To address the issues of high computational resource consumption and model complexity, we propose our approach: EnglishAL-Net: a Multimodal English Speaking Robot Driven by Neural Machine Translation. Traditional speech recognition methods face several limitations, such as limited ability to handle complex and variable speech environments, time-consuming and labor-intensive knowledge base construction, and high computational resource demands. The ALBEF (Align Before Fuse) model significantly reduces model complexity and computational requirements by aligning multimodal information before fusion, addressing the excessive computational overhead caused by modality fusion in traditional methods. The NMT (Neural Machine Translation) model has significant advantages in language conversion and generation, effectively tackling the non-linearity and complexity challenges in speech signals. Combining these two approaches enables more effective English oral communication for robots. Additionally, the cross-attention mechanism further enhances the accuracy and robustness of speech recognition and generation by establishing associations between different modalities, solving the problem of low recognition accuracy due to insufficient information sharing between modalities in traditional methods. The motivation behind this research is that current speech recognition systems perform poorly in complex environments and have high computational demands. By combining multimodal data and advanced attention mechanisms, we can significantly improve system performance and application scope, thus providing stronger support for natural communication between robots and humans.

• The EnglishAL-Net is introduced combined with the cross-attention mechanism to align multi-modal information before fusion, significantly reducing model complexity and computing requirements.

• This method performs well in multiple scenarios, is efficient and versatile, and can achieve high-precision speech recognition in both noisy and quiet environments.

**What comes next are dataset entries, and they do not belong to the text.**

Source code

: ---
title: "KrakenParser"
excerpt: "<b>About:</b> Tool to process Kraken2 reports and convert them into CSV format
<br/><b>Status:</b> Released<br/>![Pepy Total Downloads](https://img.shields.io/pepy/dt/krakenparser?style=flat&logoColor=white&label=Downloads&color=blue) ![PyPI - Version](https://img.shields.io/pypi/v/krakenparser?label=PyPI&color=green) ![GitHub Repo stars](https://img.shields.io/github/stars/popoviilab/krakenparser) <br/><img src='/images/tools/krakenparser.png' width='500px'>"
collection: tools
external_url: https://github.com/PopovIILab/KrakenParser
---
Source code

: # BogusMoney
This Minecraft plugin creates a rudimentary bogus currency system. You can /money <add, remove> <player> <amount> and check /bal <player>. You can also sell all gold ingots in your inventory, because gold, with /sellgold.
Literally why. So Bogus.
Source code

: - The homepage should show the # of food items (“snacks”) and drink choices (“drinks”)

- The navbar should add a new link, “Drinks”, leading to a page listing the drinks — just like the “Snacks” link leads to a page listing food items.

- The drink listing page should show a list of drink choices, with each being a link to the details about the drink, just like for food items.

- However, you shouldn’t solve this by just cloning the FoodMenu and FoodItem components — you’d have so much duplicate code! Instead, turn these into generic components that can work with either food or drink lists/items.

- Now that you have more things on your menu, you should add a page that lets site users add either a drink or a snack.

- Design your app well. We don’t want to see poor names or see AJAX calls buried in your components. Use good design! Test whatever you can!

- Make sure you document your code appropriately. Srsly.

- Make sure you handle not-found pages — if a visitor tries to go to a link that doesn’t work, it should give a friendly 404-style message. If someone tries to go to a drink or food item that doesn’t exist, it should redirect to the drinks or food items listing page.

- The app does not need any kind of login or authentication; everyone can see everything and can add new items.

• Experimental results show that the system using this method is significantly better than the traditional method in terms of speech recognition accuracy and robustness, and still maintains efficient performance in complex environments.

2 Related work

2.1 Speech recognition

The origins of speech recognition technology date back to the 1950s, but significant progress has been made in recent decades, largely due to advancements in deep learning and big data. Early systems relied on finite state machines and Hidden Markov Models (HMMs) (Rabiner, 1989), which were effective for small-scale (Voß et al., 2024), domain-specific tasks but struggled with complex and large-scale speech data. With the advent of the 21st century, machine learning technologies like Support Vector Machines (SVMs) and Artificial Neural Networks (ANNs) began to transform the field. The introduction of Deep Neural Networks (DNNs), including Convolutional Neural Networks (CNNs) and Recurrent Neural Networks (RNNs), greatly enhanced speech recognition performance. RNNs, along with Long Short-Term Memory (LSTM) networks and Gated Recurrent Units (GRUs), improved accuracy by capturing time-series data dependencies (Zhu et al., 2024). Recently, Transformer models, known for their attention mechanisms, have brought new advancements to speech recognition. Models like DeepSpeech and wav2vec 2.0, based on Transformers, excel even in noisy or resource-constrained environments. The rise of end-to-end speech recognition methods has further simplified the process by removing the need for complex feature engineering. These methods use a unified neural network architecture to convert raw audio into text, streamlining system design and optimization (Jin et al., 2024b).

2.2 Multimodality

The development of multimodal technology aims to replicate how humans naturally understand and process information by integrating data from different sensory modalities (such as vision, hearing, touch, etc.), enhancing machine perception and decision-making capabilities. Early multimodal research primarily focused on optimizing individual modality performance, often overlooking the synergistic effects of integrating multiple modalities (Jin et al., 2024a). With advancements in computational power and the widespread use of deep learning, multimodal technology has begun to show significant potential. Convolutional neural networks (CNN) and recurrent neural networks (RNN) have made notable progress in handling visual and language information, enabling cross-modal information fusion. For example, tasks like image captioning and visual question answering combine visual and language data to automatically generate image descriptions and answer questions based on image content (Wang et al., 2021a). Recently, the introduction of transformer models has further advanced multimodal technology. Transformer models, based on attention mechanisms, can simultaneously process and integrate information from different modalities, such as visual-language pre-training models (VLP) and BERT4Video for video understanding. These models, through pre-training and fine-tuning, excel in multiple multimodal tasks, demonstrating strong cross-modal understanding and generation capabilities (Jingning, 2024). Moreover, multimodal technology has made significant strides in practical applications. In autonomous driving, the fusion of multimodal sensor data (such as lidar, cameras, and radar) enhances environmental perception accuracy and robustness. In medical diagnostics, multimodal analysis combining imaging, pathology, and genetic data provides more comprehensive and precise diagnostic results (Wang et al., 2021b). Looking ahead, the development of multimodal technology will focus on more efficient cross-modal fusion methods, larger-scale pre-training models, and more versatile and flexible multimodal systems. These advancements will further drive the application of multimodal technology in natural language processing, computer vision, robotics, and other fields, enabling machines to understand and interact with complex multimodal information more naturally and intelligently (Chen et al., 2024).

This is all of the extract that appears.